Items from a data source:
-*-

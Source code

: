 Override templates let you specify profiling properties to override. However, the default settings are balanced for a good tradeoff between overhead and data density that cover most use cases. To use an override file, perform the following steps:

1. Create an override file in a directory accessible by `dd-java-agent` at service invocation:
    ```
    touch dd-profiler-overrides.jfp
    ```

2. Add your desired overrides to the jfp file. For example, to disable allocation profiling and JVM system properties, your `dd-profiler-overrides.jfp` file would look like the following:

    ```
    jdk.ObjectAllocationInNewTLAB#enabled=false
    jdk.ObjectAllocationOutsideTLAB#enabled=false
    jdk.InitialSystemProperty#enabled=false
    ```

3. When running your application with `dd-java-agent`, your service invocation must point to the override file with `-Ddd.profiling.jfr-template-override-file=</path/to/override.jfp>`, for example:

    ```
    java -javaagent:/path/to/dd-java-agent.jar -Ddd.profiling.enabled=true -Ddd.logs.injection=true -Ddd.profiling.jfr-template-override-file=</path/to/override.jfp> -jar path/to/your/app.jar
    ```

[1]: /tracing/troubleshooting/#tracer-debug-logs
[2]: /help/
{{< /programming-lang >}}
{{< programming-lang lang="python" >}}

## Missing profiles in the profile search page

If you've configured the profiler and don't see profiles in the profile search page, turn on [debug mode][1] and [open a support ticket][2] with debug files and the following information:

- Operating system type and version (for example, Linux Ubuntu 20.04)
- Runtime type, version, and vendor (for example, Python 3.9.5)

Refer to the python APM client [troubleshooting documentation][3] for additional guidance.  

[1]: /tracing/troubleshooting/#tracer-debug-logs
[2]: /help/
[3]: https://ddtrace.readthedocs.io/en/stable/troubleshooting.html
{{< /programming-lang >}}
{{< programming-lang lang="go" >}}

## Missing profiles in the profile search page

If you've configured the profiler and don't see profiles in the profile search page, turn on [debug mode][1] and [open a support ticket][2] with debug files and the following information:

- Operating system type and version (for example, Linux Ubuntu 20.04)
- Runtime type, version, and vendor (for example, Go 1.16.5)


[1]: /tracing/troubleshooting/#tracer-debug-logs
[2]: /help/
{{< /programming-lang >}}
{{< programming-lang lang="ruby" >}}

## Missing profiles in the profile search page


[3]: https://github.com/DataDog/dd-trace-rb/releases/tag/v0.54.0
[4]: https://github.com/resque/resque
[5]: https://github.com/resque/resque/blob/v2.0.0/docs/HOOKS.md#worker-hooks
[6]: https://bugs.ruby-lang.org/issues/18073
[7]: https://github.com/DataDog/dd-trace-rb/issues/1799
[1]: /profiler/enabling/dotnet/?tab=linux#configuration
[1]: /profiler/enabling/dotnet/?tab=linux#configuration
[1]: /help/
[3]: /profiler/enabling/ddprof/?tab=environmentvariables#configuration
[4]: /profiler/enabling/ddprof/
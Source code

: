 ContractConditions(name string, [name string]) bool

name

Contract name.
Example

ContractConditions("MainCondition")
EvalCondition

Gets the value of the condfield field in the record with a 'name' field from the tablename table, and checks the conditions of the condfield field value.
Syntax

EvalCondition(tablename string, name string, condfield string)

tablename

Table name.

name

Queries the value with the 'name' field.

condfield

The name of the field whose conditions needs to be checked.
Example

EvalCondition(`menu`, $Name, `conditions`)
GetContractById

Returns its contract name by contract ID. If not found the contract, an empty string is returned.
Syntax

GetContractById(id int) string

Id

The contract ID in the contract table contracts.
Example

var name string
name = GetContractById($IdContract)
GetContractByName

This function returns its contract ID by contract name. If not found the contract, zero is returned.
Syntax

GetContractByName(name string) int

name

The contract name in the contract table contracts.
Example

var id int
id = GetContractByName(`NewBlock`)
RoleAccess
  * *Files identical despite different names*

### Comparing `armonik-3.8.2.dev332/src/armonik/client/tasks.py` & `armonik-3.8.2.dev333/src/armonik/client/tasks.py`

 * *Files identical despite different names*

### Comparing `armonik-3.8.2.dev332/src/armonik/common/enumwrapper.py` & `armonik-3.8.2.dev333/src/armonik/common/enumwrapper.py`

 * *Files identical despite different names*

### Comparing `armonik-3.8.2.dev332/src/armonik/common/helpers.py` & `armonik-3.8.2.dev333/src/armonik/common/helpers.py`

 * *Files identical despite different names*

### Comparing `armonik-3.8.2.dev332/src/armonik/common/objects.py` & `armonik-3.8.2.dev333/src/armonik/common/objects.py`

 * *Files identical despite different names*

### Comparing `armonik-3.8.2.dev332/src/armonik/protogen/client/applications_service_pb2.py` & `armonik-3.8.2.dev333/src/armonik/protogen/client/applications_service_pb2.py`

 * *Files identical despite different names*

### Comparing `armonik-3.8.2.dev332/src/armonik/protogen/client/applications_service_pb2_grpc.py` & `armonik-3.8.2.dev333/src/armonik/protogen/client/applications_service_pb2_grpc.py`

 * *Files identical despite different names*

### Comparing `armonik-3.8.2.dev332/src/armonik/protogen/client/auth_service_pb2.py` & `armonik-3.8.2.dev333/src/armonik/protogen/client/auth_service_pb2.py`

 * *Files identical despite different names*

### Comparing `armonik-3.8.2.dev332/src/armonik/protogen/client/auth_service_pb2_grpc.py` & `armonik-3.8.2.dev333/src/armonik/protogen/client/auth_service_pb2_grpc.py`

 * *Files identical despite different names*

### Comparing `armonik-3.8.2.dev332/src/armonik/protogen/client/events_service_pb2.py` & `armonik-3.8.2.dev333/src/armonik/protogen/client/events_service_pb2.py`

-*-

→ **Exercise requirements**
Every single record must be transcribed exactly as it stands.

→ **Answer for the task**
Source code

: Override templates let you specify profiling properties to override. However, the default settings are balanced for a good tradeoff between overhead and data density that cover most use cases. To use an override file, perform the following steps:

1. Create an override file in a directory accessible by `dd-java-agent` at service invocation:
    ```
    touch dd-profiler-overrides.jfp
    ```

2. Add your desired overrides to the jfp file. For example, to disable allocation profiling and JVM system properties, your `dd-profiler-overrides.jfp` file would look like the following:

    ```
    jdk.ObjectAllocationInNewTLAB#enabled=false
    jdk.ObjectAllocationOutsideTLAB#enabled=false
    jdk.InitialSystemProperty#enabled=false
    ```

3. When running your application with `dd-java-agent`, your service invocation must point to the override file with `-Ddd.profiling.jfr-template-override-file=</path/to/override.jfp>`, for example:

    ```
    java -javaagent:/path/to/dd-java-agent.jar -Ddd.profiling.enabled=true -Ddd.logs.injection=true -Ddd.profiling.jfr-template-override-file=</path/to/override.jfp> -jar path/to/your/app.jar
    ```

[1]: /tracing/troubleshooting/#tracer-debug-logs
[2]: /help/
{{< /programming-lang >}}
{{< programming-lang lang="python" >}}

## Missing profiles in the profile search page

If you've configured the profiler and don't see profiles in the profile search page, turn on [debug mode][1] and [open a support ticket][2] with debug files and the following information:

- Operating system type and version (for example, Linux Ubuntu 20.04)
- Runtime type, version, and vendor (for example, Python 3.9.5)

Refer to the python APM client [troubleshooting documentation][3] for additional guidance.  

[1]: /tracing/troubleshooting/#tracer-debug-logs
[2]: /help/
[3]: https://ddtrace.readthedocs.io/en/stable/troubleshooting.html
{{< /programming-lang >}}
{{< programming-lang lang="go" >}}

## Missing profiles in the profile search page

If you've configured the profiler and don't see profiles in the profile search page, turn on [debug mode][1] and [open a support ticket][2] with debug files and the following information:

- Operating system type and version (for example, Linux Ubuntu 20.04)
- Runtime type, version, and vendor (for example, Go 1.16.5)


[1]: /tracing/troubleshooting/#tracer-debug-logs
[2]: /help/
{{< /programming-lang >}}
{{< programming-lang lang="ruby" >}}

## Missing profiles in the profile search page


[3]: https://github.com/DataDog/dd-trace-rb/releases/tag/v0.54.0
[4]: https://github.com/resque/resque
[5]: https://github.com/resque/resque/blob/v2.0.0/docs/HOOKS.md#worker-hooks
[6]: https://bugs.ruby-lang.org/issues/18073
[7]: https://github.com/DataDog/dd-trace-rb/issues/1799
[1]: /profiler/enabling/dotnet/?tab=linux#configuration
[1]: /profiler/enabling/dotnet/?tab=linux#configuration
[1]: /help/
[3]: /profiler/enabling/ddprof/?tab=environmentvariables#configuration
[4]: /profiler/enabling/ddprof/
Source code

: ContractConditions(name string, [name string]) bool

name

Contract name.
Example

ContractConditions("MainCondition")
EvalCondition

Gets the value of the condfield field in the record with a 'name' field from the tablename table, and checks the conditions of the condfield field value.
Syntax

EvalCondition(tablename string, name string, condfield string)

tablename

Table name.

name

Queries the value with the 'name' field.

condfield

The name of the field whose conditions needs to be checked.
Example

EvalCondition(`menu`, $Name, `conditions`)
GetContractById

Returns its contract name by contract ID. If not found the contract, an empty string is returned.
Syntax

GetContractById(id int) string

Id

The contract ID in the contract table contracts.
Example

var name string
name = GetContractById($IdContract)
GetContractByName

This function returns its contract ID by contract name. If not found the contract, zero is returned.
Syntax

GetContractByName(name string) int

name

The contract name in the contract table contracts.
Example

var id int
id = GetContractByName(`NewBlock`)
RoleAccess
  * *Files identical despite different names*

### Comparing `armonik-3.8.2.dev332/src/armonik/client/tasks.py` & `armonik-3.8.2.dev333/src/armonik/client/tasks.py`

 * *Files identical despite different names*

### Comparing `armonik-3.8.2.dev332/src/armonik/common/enumwrapper.py` & `armonik-3.8.2.dev333/src/armonik/common/enumwrapper.py`

 * *Files identical despite different names*

### Comparing `armonik-3.8.2.dev332/src/armonik/common/helpers.py` & `armonik-3.8.2.dev333/src/armonik/common/helpers.py`

 * *Files identical despite different names*

### Comparing `armonik-3.8.2.dev332/src/armonik/common/objects.py` & `armonik-3.8.2.dev333/src/armonik/common/objects.py`

 * *Files identical despite different names*

### Comparing `armonik-3.8.2.dev332/src/armonik/protogen/client/applications_service_pb2.py` & `armonik-3.8.2.dev333/src/armonik/protogen/client/applications_service_pb2.py`

 * *Files identical despite different names*

### Comparing `armonik-3.8.2.dev332/src/armonik/protogen/client/applications_service_pb2_grpc.py` & `armonik-3.8.2.dev333/src/armonik/protogen/client/applications_service_pb2_grpc.py`

 * *Files identical despite different names*

### Comparing `armonik-3.8.2.dev332/src/armonik/protogen/client/auth_service_pb2.py` & `armonik-3.8.2.dev333/src/armonik/protogen/client/auth_service_pb2.py`

 * *Files identical despite different names*

### Comparing `armonik-3.8.2.dev332/src/armonik/protogen/client/auth_service_pb2_grpc.py` & `armonik-3.8.2.dev333/src/armonik/protogen/client/auth_service_pb2_grpc.py`

 * *Files identical despite different names*

### Comparing `armonik-3.8.2.dev332/src/armonik/protogen/client/events_service_pb2.py` & `armonik-3.8.2.dev333/src/armonik/protogen/client/events_service_pb2.py`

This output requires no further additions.